WHAT THE TASK REQUIRES :: Report how many lines of these entries hold the string "공유하기"; reply with the number alone.

Dataset excerpts
------------------------------------------------------------
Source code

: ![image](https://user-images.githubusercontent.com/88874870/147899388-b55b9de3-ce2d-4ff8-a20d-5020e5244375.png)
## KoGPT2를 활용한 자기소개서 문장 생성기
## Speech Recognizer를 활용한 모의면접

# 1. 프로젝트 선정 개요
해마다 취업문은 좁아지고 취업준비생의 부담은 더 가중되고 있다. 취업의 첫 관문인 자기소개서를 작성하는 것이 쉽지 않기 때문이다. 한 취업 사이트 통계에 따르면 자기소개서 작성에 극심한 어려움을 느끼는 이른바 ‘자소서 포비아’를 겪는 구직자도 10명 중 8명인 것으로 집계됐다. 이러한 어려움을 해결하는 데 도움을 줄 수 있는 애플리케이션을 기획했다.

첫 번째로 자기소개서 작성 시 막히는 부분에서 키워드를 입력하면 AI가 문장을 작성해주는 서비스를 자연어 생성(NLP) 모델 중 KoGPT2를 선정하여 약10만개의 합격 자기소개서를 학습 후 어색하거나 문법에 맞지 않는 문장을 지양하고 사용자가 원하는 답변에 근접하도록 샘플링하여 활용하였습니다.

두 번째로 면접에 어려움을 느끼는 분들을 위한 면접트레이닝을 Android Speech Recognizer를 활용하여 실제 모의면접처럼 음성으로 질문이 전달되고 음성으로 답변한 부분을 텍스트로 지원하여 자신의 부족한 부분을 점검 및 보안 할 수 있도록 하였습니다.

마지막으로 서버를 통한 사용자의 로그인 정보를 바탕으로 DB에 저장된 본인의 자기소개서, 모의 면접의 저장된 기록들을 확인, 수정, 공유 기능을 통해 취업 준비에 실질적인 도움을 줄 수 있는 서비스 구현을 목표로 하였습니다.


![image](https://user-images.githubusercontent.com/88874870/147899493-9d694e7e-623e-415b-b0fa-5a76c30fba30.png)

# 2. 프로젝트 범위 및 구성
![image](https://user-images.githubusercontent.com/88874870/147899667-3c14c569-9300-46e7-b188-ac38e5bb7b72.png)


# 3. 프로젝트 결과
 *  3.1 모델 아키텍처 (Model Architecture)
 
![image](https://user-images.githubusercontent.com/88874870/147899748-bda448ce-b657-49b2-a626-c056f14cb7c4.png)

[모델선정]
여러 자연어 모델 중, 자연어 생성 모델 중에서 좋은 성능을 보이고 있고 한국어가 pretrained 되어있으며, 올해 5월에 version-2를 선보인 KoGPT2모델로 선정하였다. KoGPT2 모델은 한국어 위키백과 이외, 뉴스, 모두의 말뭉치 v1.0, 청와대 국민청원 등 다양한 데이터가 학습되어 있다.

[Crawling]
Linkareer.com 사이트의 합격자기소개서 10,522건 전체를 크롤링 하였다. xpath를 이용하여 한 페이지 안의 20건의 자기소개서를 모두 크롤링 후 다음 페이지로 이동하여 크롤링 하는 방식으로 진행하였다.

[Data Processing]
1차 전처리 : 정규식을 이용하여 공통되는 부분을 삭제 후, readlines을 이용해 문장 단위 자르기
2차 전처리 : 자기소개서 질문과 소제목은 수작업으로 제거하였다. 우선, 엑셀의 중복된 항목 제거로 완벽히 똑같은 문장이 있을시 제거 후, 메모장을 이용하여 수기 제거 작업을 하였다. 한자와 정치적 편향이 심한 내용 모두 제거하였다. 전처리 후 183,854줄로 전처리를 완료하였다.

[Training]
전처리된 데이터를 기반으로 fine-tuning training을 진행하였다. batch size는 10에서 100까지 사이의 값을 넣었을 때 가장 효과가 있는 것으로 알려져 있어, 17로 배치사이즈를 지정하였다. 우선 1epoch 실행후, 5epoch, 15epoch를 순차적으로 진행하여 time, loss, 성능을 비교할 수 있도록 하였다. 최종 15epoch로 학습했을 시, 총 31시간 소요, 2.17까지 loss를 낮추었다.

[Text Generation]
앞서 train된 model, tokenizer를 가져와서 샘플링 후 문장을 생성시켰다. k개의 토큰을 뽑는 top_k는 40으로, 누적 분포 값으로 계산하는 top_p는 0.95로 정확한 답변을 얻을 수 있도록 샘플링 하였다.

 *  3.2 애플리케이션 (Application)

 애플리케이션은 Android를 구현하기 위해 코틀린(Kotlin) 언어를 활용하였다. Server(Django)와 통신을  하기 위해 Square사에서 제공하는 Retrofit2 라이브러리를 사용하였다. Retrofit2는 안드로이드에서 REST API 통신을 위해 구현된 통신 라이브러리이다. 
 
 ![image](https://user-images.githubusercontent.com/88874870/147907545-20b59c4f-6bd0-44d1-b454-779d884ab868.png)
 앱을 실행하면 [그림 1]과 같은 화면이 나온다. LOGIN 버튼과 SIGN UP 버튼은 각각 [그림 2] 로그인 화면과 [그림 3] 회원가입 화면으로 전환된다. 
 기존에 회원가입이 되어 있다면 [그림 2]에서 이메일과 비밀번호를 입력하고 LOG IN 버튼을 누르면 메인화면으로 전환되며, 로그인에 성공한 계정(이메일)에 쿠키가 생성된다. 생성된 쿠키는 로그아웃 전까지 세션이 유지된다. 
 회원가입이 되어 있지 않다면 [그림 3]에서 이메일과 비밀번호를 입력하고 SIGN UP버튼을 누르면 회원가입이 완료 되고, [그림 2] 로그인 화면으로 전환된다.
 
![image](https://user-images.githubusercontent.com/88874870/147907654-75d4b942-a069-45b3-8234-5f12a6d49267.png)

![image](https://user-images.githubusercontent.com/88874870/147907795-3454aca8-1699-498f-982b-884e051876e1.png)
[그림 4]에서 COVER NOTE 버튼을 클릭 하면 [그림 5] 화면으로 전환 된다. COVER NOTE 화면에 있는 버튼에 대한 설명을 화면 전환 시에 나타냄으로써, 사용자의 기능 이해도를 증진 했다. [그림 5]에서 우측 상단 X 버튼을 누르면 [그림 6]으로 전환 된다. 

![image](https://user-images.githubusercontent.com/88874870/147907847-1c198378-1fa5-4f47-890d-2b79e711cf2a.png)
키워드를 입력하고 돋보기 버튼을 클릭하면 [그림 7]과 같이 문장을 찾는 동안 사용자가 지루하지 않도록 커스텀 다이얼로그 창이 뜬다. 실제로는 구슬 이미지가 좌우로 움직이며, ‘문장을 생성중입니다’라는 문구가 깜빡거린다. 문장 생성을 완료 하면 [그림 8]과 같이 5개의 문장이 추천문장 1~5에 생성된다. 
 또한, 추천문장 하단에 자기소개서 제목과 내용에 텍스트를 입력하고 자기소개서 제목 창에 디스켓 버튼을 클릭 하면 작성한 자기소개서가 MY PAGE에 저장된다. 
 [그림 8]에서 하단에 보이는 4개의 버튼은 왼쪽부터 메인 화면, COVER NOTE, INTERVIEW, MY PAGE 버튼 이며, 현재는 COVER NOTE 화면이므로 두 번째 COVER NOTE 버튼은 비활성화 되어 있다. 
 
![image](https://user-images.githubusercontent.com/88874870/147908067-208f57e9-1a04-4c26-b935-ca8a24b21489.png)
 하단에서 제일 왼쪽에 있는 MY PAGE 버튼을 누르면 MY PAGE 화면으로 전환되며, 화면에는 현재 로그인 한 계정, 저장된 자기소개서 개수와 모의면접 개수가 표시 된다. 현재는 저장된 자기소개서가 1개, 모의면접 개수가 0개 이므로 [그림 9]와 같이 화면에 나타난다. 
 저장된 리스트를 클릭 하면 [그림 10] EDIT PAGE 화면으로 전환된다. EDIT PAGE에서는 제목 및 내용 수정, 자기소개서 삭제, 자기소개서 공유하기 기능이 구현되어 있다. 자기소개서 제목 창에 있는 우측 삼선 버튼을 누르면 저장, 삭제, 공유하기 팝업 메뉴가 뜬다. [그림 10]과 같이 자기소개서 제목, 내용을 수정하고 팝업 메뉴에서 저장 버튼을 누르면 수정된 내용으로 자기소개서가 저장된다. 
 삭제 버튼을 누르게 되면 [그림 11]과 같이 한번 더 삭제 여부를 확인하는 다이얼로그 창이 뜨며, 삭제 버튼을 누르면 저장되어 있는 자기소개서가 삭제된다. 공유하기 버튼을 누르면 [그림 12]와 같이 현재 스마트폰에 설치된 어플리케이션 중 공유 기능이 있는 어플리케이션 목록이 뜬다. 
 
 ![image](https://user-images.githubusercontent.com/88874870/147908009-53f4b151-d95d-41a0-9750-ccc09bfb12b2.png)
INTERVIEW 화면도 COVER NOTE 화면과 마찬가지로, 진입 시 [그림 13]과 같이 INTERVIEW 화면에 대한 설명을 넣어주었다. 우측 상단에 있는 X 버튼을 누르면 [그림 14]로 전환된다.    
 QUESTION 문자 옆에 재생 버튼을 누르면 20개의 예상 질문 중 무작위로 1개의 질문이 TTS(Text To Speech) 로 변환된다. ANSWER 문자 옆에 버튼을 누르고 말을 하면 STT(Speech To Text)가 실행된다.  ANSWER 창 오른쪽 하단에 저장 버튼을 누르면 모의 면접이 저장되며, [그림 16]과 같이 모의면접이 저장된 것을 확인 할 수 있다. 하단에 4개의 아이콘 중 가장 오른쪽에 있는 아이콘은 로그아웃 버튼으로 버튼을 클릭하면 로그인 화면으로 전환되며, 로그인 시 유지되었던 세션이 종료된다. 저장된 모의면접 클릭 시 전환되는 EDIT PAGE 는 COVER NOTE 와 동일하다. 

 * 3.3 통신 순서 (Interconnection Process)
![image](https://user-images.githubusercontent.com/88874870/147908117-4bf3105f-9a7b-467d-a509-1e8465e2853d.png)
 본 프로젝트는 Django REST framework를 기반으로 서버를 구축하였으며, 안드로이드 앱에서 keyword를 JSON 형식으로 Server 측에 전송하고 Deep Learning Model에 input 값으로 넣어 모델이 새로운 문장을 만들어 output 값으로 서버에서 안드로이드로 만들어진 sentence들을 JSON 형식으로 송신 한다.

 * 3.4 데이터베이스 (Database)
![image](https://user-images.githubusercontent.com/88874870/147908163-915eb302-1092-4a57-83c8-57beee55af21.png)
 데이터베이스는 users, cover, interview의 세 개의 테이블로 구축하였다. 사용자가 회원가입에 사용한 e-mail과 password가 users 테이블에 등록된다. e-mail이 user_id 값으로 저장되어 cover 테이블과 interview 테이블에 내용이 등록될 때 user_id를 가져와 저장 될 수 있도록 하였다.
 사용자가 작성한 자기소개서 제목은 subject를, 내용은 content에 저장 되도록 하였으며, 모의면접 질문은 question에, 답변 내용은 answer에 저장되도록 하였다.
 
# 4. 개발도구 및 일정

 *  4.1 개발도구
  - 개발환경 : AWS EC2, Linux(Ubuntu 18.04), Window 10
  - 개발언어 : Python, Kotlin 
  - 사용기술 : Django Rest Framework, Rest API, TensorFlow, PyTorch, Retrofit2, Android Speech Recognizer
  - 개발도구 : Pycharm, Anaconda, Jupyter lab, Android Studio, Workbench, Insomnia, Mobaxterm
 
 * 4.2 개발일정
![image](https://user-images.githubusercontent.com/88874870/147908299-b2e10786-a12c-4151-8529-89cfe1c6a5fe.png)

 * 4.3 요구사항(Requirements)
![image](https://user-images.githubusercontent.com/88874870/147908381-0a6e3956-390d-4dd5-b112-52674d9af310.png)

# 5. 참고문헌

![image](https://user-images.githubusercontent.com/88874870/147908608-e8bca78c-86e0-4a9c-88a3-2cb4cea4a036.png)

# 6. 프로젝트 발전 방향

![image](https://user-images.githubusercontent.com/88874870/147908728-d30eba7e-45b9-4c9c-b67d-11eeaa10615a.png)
------------------------------------------------------------
RESPONSE TO THIS TASK :: 2